Your objective: The answer must be every line of the data that holds the word "managing".

##### Data section

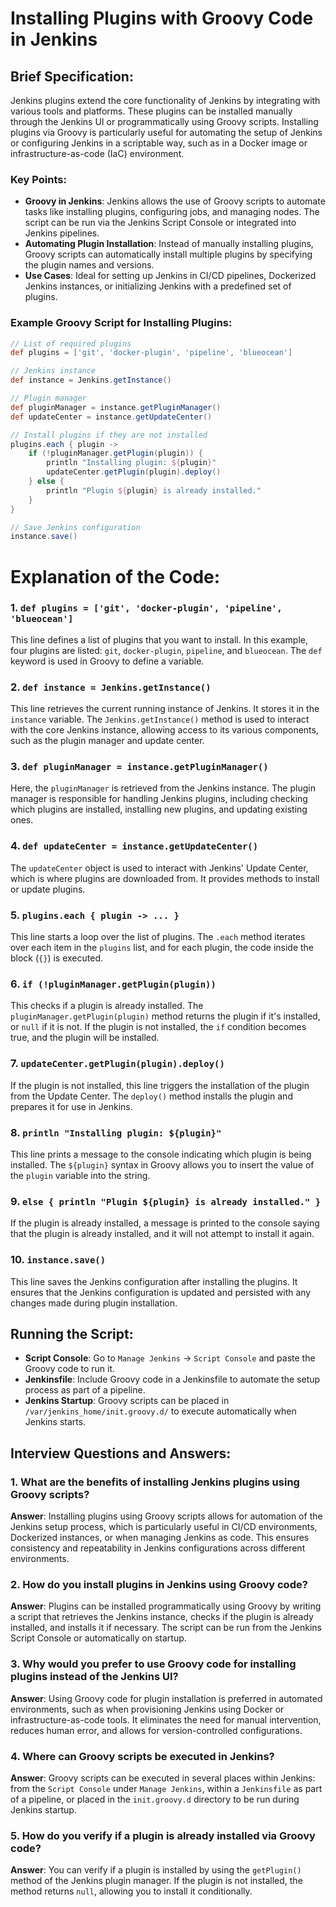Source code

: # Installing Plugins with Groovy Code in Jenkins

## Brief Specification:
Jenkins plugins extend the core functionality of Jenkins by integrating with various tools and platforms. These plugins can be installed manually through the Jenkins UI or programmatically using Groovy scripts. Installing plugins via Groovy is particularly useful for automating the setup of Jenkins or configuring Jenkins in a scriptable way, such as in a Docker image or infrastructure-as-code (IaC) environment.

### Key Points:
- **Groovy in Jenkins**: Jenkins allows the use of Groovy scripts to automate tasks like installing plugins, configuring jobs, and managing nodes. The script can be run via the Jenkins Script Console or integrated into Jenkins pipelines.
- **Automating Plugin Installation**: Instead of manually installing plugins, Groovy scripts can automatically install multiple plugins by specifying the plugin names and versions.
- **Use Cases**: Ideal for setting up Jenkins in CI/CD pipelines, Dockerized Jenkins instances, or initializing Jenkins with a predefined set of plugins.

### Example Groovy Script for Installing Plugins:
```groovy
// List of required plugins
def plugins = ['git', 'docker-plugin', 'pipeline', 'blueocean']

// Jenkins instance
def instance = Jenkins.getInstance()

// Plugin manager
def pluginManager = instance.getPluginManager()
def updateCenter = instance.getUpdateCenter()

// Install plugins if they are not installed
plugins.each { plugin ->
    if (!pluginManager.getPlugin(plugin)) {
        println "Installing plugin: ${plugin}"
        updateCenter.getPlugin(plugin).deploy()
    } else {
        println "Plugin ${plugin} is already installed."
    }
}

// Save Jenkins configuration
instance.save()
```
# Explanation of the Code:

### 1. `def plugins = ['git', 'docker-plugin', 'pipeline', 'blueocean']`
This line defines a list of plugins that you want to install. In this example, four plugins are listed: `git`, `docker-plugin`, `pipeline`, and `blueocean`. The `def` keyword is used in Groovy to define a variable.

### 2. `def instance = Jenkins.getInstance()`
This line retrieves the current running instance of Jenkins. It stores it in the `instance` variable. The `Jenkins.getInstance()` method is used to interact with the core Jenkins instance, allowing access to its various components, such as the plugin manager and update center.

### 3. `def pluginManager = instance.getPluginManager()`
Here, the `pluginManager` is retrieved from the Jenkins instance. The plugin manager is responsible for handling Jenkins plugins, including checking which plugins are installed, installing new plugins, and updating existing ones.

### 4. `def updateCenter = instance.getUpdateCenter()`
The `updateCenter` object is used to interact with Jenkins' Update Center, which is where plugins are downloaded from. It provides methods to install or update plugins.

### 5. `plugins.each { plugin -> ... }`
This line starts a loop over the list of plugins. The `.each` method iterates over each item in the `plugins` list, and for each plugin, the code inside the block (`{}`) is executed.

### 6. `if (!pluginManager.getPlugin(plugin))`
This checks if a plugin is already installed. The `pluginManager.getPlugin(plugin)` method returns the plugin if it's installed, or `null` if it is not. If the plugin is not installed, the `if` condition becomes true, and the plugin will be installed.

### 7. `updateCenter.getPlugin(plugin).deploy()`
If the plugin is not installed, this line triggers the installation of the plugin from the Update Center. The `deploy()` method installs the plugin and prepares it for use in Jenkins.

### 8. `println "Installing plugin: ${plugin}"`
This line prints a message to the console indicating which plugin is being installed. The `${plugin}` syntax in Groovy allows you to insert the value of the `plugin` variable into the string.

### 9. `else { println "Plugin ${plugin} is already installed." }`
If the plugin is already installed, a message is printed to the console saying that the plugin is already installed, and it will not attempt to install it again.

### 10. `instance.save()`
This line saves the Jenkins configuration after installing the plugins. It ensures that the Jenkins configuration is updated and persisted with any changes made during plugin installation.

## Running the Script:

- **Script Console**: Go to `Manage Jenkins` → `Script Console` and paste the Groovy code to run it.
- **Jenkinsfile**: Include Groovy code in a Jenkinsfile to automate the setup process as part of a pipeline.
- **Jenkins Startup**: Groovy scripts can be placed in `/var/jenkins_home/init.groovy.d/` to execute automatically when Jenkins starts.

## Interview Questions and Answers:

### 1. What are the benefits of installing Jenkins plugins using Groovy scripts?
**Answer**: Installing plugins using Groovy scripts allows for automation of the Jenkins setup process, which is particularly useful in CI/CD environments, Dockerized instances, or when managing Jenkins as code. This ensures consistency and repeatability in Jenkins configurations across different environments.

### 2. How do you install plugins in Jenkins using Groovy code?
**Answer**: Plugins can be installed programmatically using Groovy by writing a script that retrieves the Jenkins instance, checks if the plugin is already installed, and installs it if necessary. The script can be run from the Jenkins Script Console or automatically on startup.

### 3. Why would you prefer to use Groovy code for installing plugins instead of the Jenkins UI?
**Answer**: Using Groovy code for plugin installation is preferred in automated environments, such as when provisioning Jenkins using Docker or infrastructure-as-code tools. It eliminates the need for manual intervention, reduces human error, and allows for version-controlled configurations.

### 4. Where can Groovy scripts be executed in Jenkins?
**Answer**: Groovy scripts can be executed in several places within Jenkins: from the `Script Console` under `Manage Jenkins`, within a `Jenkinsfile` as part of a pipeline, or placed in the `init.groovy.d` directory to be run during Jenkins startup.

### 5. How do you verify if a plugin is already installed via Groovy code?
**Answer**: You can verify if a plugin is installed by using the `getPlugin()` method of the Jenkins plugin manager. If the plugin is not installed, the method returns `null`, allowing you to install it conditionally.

##########
##### Data section

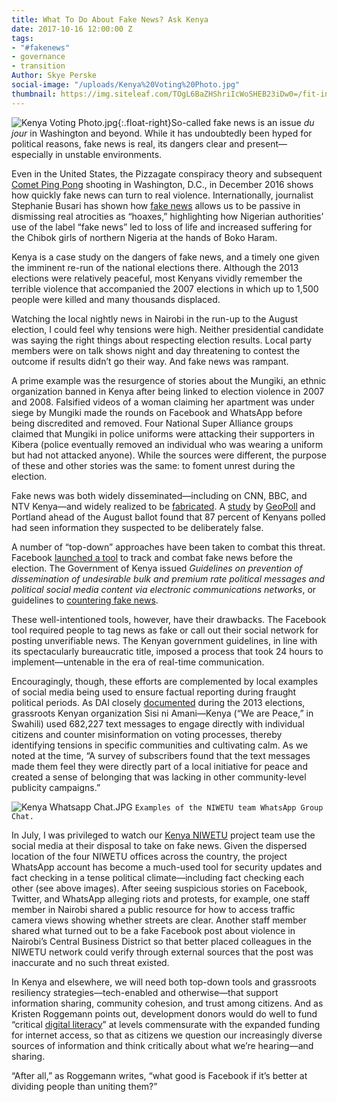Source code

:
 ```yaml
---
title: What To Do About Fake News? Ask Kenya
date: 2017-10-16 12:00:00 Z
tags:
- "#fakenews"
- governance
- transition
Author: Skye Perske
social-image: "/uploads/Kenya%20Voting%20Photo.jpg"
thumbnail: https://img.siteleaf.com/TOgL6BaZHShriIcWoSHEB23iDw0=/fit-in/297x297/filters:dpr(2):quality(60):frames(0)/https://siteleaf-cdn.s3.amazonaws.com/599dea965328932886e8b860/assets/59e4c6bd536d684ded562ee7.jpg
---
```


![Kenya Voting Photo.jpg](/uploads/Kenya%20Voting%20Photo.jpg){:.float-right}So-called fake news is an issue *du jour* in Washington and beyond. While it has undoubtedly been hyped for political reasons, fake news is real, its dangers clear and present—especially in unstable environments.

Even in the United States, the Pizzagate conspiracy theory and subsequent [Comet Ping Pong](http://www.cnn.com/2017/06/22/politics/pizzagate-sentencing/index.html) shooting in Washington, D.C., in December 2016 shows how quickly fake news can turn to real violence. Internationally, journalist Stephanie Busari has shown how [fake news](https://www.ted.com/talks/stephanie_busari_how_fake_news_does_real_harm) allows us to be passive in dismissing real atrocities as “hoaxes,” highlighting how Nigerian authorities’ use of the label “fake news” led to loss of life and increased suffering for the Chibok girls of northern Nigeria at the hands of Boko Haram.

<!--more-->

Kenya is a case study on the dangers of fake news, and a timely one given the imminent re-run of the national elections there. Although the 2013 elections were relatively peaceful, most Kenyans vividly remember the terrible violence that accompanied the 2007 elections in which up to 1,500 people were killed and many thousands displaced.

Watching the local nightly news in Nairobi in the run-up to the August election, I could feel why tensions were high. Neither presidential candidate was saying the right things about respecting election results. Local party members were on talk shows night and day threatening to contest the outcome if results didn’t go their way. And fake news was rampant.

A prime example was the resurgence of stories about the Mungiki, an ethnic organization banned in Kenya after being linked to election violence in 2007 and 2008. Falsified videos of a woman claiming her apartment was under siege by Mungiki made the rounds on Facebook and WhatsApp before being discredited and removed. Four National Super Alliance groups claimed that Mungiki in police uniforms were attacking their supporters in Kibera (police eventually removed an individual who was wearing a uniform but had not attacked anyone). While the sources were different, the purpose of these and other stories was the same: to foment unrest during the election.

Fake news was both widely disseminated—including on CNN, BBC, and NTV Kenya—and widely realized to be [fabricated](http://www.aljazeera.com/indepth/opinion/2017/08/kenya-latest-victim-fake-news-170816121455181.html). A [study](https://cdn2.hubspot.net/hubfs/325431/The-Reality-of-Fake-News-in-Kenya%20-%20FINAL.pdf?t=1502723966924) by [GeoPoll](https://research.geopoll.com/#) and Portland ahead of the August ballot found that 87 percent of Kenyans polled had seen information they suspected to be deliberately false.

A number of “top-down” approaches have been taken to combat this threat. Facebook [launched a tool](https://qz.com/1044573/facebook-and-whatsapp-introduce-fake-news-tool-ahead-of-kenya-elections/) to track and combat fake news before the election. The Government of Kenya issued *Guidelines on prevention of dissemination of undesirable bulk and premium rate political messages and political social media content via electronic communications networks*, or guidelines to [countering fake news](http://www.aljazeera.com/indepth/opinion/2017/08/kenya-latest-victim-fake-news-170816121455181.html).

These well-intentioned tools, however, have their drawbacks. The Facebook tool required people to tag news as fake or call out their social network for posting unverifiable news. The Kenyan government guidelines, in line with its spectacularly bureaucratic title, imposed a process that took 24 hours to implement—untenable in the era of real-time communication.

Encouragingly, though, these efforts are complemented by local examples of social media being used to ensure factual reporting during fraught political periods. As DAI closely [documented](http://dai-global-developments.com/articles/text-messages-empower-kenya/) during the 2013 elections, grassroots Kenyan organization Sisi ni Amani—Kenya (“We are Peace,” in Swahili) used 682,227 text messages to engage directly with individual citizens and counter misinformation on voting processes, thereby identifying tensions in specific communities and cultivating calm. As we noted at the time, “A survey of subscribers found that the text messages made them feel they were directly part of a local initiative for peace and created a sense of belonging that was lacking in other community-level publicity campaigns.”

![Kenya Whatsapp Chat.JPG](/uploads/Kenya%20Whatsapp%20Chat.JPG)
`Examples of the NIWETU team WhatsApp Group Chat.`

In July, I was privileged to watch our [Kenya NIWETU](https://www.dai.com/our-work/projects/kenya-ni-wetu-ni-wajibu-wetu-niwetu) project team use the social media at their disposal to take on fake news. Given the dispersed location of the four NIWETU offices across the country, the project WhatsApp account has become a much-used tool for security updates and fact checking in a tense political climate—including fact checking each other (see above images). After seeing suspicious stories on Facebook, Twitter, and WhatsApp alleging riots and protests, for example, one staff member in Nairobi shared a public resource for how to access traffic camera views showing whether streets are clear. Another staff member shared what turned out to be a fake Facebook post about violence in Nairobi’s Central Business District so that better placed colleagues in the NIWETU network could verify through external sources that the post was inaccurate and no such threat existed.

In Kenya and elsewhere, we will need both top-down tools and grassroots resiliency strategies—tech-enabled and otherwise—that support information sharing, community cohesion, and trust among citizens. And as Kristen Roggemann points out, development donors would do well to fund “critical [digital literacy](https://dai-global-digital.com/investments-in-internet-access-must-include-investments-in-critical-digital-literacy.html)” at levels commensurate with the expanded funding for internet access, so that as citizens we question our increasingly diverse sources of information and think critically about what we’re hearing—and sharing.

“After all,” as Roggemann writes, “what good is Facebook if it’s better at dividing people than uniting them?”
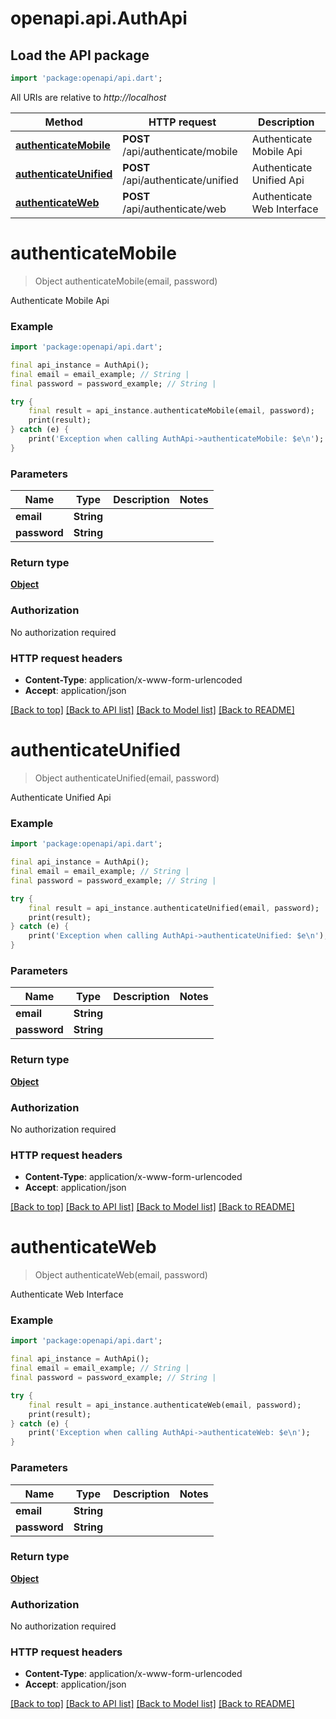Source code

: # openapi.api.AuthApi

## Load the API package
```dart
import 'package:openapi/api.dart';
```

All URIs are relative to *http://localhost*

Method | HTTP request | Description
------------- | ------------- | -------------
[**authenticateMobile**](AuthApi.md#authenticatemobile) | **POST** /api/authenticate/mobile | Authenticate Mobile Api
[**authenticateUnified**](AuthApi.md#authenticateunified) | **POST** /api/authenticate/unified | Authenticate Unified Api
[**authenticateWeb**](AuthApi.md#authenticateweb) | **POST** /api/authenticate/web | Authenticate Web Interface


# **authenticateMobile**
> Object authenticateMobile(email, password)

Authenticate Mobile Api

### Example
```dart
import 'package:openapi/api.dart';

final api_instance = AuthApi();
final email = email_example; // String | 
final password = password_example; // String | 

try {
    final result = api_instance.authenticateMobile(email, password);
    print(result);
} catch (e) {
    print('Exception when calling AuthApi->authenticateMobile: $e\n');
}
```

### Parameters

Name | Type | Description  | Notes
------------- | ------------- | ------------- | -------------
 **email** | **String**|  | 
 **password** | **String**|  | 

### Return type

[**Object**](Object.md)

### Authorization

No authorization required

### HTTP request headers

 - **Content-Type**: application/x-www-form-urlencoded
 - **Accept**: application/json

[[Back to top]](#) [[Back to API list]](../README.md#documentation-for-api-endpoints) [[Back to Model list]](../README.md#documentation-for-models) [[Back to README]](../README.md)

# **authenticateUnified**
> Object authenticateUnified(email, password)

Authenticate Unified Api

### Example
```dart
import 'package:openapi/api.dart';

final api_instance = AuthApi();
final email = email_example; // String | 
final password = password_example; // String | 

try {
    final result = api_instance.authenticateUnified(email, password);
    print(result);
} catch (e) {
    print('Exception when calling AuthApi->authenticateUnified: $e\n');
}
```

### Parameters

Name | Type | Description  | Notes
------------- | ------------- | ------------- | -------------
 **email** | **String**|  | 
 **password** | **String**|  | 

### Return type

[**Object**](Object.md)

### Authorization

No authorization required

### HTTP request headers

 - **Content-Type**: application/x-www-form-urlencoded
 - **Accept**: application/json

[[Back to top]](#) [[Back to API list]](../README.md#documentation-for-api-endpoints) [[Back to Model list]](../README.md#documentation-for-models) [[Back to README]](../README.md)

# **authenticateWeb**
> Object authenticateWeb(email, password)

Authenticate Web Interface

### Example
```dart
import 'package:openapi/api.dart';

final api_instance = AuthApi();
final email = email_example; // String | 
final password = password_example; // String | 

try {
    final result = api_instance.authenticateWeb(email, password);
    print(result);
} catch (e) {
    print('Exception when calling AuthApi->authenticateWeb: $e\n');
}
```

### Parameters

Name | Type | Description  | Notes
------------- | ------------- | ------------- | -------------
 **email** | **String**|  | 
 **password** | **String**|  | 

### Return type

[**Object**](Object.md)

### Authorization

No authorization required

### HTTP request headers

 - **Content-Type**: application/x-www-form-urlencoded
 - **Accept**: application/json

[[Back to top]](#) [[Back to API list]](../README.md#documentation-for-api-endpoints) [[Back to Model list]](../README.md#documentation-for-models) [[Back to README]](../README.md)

##########

Response for this exercise:
- **Groovy in Jenkins**: Jenkins allows the use of Groovy scripts to automate tasks like installing plugins, configuring jobs, and managing nodes. The script can be run via the Jenkins Script Console or integrated into Jenkins pipelines.
**Answer**: Installing plugins using Groovy scripts allows for automation of the Jenkins setup process, which is particularly useful in CI/CD environments, Dockerized instances, or when managing Jenkins as code. This ensures consistency and repeatability in Jenkins configurations across different environments.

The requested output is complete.